* **Task goal**
All that is wanted is a word-for-word copy of the line with "Step 3: Run" and every line after it in the data below.

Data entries
^^^^

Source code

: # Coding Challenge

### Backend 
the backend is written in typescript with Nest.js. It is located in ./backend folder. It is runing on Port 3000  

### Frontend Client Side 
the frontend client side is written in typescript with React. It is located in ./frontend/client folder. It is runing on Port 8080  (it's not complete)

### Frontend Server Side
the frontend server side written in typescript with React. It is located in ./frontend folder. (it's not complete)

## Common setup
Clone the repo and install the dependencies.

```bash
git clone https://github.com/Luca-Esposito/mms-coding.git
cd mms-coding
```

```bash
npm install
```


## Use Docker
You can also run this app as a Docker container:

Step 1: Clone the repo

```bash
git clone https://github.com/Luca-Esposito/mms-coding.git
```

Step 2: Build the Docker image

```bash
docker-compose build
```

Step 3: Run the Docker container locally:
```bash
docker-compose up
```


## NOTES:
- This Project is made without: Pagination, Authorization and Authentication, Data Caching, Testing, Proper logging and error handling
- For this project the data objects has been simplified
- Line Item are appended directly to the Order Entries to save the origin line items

^^^^

* **Task solution**
Step 3: Run the Docker container locally:
```bash
docker-compose up
```


## NOTES:
- This Project is made without: Pagination, Authorization and Authentication, Data Caching, Testing, Proper logging and error handling
- For this project the data objects has been simplified
- Line Item are appended directly to the Order Entries to save the origin line items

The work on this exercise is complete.